Oct. 26, 2021 — The Texas Advanced Computing Center (TACC) at The University of Texas at Austin, one of the leading supercomputing centers in the world, expands its existing Intel Graphics and Visualization Institute of Xellence (Intel GVI) to an Intel oneAPI Center of Excellence.
The center operates two of the most powerful university supercomputers in the U.S. — Frontera and Stampede2 — and more than a dozen advanced computing systems in total. Tens of thousands of scientists and students use TACC’s supercomputers each year to answer complex questions in every field of science.
As an Intel GVI, TACC collaborated with Kitware and ParaView developers in using the Intel oneAPI Rendering Toolkit to test and power remote analysis capabilities on TACC’s largest supercomputing systems.
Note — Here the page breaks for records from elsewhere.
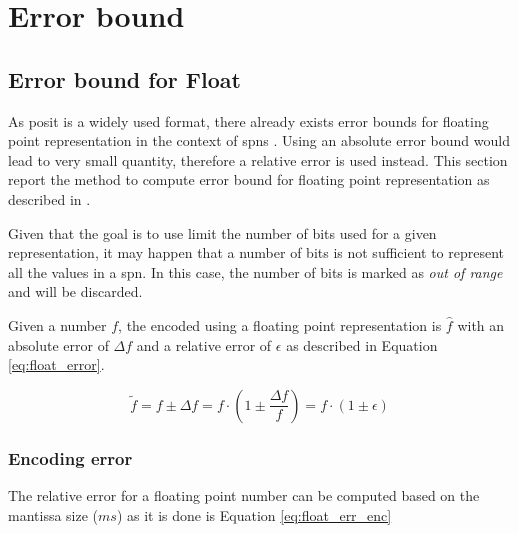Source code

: 
\chapter{Error bound}
\label{cha:eb}


\section{Error bound for Float}
As posit is a widely used format, there already exists error bounds for floating point representation in the context of \glspl{spn} \cite{errorbound_float}. Using an absolute error bound would lead to very small quantity, therefore a relative error is used instead. This section report the method to compute error bound for floating point representation as described in \cite{errorbound_float}.


\noindent Given that the goal is to use limit the number of bits used for a given representation, it may happen that a number of bits is not sufficient to represent all the values in a \gls{spn}. In this case, the number of bits is marked as \textit{out of range} and will be discarded.

\smallbreak

Given a number $f$, the encoded using a floating point representation is $\hat{f}$ with an absolute error of $\Delta f$ and a relative error of $\epsilon$ as described in Equation \ref{eq:float_error}.

\begin{equation}
	\tilde{f} = f \pm \Delta f = f \cdot \left(1 \pm \frac{\Delta f}{f} \right) = f \cdot (1 \pm \epsilon)
	\label{eq:float_error}
\end{equation}


\subsection{Encoding error}
The relative error for a floating point number can be computed based on the mantissa size ($ms$) as it is done is Equation \ref{eq:float_err_enc}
This work delivers global benefits for the HPC community by providing high-fidelity visualization tools for all scales of computing.
By becoming an Intel oneAPI Center of Excellence, TACC continues to advance its compute and visualization libraries such as Galaxy, and will use oneAPI single-source programming, Intel-optimized ray tracing libraries, plus Intel CPU and Xe GPU hardware for scientific simulations that employ algorithms and techniques to deliver new science through fast in situ visual analysis.
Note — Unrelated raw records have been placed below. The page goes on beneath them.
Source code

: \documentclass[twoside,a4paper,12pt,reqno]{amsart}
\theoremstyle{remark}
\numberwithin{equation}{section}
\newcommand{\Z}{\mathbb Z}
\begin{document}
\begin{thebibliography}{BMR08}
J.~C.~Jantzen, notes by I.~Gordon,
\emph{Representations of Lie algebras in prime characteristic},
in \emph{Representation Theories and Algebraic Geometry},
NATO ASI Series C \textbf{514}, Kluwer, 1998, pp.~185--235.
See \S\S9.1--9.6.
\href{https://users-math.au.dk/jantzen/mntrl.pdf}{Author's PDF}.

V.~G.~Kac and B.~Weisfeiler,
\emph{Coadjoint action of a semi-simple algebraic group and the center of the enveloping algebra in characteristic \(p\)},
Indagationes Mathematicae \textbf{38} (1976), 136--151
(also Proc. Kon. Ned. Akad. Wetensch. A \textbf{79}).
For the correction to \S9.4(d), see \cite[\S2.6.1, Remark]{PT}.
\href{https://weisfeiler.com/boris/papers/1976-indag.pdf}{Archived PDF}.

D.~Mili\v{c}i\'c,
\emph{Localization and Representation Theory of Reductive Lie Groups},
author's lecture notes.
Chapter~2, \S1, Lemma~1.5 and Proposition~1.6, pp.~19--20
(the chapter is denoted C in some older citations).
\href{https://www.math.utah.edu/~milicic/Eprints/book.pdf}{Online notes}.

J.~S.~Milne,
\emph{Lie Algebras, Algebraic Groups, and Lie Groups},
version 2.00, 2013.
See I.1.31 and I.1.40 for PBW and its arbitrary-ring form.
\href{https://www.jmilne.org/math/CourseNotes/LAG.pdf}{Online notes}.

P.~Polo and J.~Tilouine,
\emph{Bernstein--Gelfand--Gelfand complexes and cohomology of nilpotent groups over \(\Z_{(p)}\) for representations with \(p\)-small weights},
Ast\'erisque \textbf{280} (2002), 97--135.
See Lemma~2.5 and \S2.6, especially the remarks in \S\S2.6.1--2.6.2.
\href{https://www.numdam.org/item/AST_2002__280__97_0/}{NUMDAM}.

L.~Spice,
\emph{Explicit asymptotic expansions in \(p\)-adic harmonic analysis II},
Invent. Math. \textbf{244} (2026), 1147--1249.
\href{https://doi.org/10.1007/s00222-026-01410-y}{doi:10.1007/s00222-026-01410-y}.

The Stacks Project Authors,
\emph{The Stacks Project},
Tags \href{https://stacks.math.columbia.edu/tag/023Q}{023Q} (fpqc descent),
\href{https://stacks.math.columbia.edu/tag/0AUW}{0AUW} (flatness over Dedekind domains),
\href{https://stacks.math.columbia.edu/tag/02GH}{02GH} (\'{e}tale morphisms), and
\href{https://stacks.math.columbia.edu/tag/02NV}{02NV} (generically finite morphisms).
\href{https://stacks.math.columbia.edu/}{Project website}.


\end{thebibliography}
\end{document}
Flexible, unified programming and optimized performance through Intel oneAPI Toolkits will enable high-fidelity, interactive analysis across TACC computing platforms without having to implement device-specific routines for each system.
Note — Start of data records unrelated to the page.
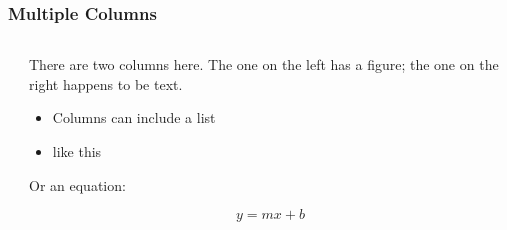 \documentclass[10pt]{beamer}
\newcommand{\nin}{\noindent}
\newcommand{\non}{\nonumber}
\newcommand{\beq}{\begin{equation}}
\newcommand{\eeq}{\end{equation}}
\newcommand{\bi}{\begin{itemize}}
\newcommand{\ei}{\end{itemize}}
\newcommand{\+}{\item}
\newcommand{\?}{\item[$\cdot$]}
\newcommand{\upone}{\vspace*{-10pt}}
\newcommand{\0}{\mathbf{0}}
\newcommand{\1}{\mathbf{1}}
\begin{document}
\begin{frame}[fragile] \frametitle{Multiple Columns}

\upone

\begin{columns}

\begin{column}{0.4\linewidth}


\end{column}

\begin{column}{0.6\linewidth}

\nin There are two columns here. The one on the left has a figure; the one on the right happens to be text.

\bigskip

\bi
\+ Columns can include a list

\+ like this
\ei

\bigskip

\nin Or an equation:

\beq
\non y=mx+b
\eeq

\end{column}

\end{columns}

\end{frame}
\end{document}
“Intel has been a strong partner with TACC and an innovator in visual analysis techniques to unlock the mysteries of science at the largest scales,” said Paul Navrátil, TACC’s director of Visualization and Intel GVI and Intel oneAPI Center of Excellence director.
“We’re thrilled to continue working with Intel and the talented teams across the oneAPI ecosystem to advance capabilities to find solutions to today’s and tomorrow’s problems, and effectively communicate those findings to our stakeholders and communities.”
Kitware’s ParaView and Intelligent Light’s VisIt are just two examples of TACC supported Intel oneAPI Rendering Toolkit enabled applications. These compute and visualization capabilities provide users around the world the ability to perform high-fidelity analysis on data generated on TACC systems without having to migrate to a separate machine, and this flexibility empowers TACC system designers to focus on maximizing full-system capabilities without incorporating a separate analysis subsystem.
“Paul and the teams at TACC and Kitware are foundational to the Intel Graphics and Visualization Institutes,” said Jim Jeffers, senior principal engineer and senior director of Intel Advanced Rendering and Visualization. “They develop advanced analysis codes like Galaxy, the Visualization ToolKit, and perform large-scale testing of widely-used visualization applications such as ParaView and VisIt. Particularly important are the computation resources and support for all Intel GVIs that TACC provides.”
Jeffers continued: “TACC’s expanded role as a oneAPI Center of Excellence will be a cornerstone enabling top scientists globally to tackle climate change, sustainable energy generation, pandemics, and many more pressing challenges.”
About oneAPI
oneAPI is an open, unified and cross-architecture programming model for CPUs and accelerator architectures (GPUs, FPGAs, and others). Based on standards, the programming model simplifies software development and delivers uncompromised performance for accelerated compute without proprietary lock-in, while enabling the integration of legacy code. With oneAPI, developers can choose the best architecture for the specific problem they are trying to solve without needing to rewrite software for the next architecture and platform.
About Intel oneAPI Rendering Toolkit
The Intel oneAPI Rendering Toolkit is a set of open source libraries that enables creation of high-performance, high-fidelity, extensible, and cost-effective visualization applications and solutions. Its libraries provide rendering kernels and middleware for Intel platforms for maximum flexibility, performance, and technical transparency. The toolkit supports Intel CPUs and future Xe architectures (GPUs). It includes the award-winning Intel Embree, Intel Open, Image Denoise, Intel, Open Volume Kernel Library, Intel OSPRay, Intel OpenSWR, and other components and utilities.
About TACC
The Texas Advanced Computing Center (TACC) at The University of Texas at Austin is one of the leading supercomputing centers in the world. TACC’s mission is to enable discoveries that advance science and society through the application of advanced computing technologies. The center operates two of the most powerful university supercomputers in the U.S. — Frontera and Stampede2 — and more than a dozen advanced computing systems in total. Tens of thousands of scientists and students use TACC’s supercomputers each year to answer complex questions in every field of science. TACC staff also encourage, educate, and train the next generation of researchers, empowering them to make discoveries that change the world.